Wheat Curl Mite Control
Wheat curl mites on plants are found on the terminal leaves and move onto each new leaf as it emerges. Once the wheat dries down, the mites gather on the flag leaves where they are picked up by the wind and carried to other food sources, such as other grasses and corn. Once these die back, the wind carries the mites onto newly emerged winter wheat. Wheat curl mites can live for several days at temps below 0 degrees F. (-17 C.) and for several months at near freezing temperatures. This means they are present for an extended period of time, and ready and willing to do significant damage to successive crops from spring into winter. So how do you go about treating wheat curl mites?

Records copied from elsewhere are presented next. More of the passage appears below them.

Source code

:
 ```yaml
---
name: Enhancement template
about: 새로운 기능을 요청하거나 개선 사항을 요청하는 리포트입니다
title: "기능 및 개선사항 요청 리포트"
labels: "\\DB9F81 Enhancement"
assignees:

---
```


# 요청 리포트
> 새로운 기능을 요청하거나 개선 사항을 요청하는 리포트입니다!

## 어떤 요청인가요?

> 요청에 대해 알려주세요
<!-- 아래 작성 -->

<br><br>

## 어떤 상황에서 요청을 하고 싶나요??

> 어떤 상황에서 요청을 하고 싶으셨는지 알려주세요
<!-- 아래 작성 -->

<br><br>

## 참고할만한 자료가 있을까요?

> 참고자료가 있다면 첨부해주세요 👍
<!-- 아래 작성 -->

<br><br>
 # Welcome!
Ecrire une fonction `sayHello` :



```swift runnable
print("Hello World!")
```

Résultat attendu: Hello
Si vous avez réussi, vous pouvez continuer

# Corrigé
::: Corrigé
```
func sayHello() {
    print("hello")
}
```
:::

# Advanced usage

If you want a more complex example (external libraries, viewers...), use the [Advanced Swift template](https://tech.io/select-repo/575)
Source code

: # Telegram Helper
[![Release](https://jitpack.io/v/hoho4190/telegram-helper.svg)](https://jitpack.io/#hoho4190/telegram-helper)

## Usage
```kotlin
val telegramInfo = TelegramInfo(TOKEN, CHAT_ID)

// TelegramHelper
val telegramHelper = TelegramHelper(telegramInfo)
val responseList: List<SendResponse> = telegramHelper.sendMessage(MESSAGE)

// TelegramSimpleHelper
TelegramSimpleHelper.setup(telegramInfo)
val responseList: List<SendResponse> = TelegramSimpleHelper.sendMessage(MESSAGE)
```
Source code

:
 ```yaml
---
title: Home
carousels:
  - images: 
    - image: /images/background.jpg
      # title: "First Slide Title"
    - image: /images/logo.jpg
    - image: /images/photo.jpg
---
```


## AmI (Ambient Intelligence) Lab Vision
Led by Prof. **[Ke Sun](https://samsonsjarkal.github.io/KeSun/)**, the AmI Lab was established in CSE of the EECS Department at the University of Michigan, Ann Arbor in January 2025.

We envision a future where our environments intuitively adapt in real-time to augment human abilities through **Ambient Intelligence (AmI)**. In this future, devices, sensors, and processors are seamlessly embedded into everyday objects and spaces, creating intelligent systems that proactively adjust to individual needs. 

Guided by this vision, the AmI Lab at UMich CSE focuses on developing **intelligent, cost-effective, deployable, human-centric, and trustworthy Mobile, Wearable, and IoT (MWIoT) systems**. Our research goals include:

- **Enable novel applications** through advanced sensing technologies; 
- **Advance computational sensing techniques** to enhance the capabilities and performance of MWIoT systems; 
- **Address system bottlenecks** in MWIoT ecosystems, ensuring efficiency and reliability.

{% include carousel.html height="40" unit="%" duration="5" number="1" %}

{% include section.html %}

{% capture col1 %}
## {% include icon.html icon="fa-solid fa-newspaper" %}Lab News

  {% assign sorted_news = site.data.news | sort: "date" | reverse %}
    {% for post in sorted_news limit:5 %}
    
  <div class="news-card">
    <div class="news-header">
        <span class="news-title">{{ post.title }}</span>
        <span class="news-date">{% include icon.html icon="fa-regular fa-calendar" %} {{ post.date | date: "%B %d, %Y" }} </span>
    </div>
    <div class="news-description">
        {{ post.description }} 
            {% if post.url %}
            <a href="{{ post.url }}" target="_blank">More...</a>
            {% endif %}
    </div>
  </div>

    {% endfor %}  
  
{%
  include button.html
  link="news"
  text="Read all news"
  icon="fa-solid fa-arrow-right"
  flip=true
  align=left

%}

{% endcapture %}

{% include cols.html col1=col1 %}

There are no blanket controls for wheat curl mites. Flood irrigation in commercial crops or heavy winter rains can reduce field populations. Commercial growers treat seed garlic with hot water to reduce seed infestation and destroy volunteer wheat at least two weeks prior to planting winter wheat. No chemical treatments have been determined to eradicate the mites. Most home growers don’t plant wheat, but many of us grow onions and garlic. Don’t plant successive onion or garlic crops in the home garden that will just begin the mite reproduction process anew.
Treat bulbs prior to planting with hot water to reduce the population of mites. Soak the bulbs at 130 degrees F. (54 C.) for 10-20 minutes or at 140 degrees F. (60 C.) for 10-15 minutes. You can also try soaking affected garlic cloves for 24 hours in 2% soap (not detergent) and 2% mineral oil solution. Some sites suggest soaking cloves in alcohol for a few minutes prior to planting to kill any adult mites.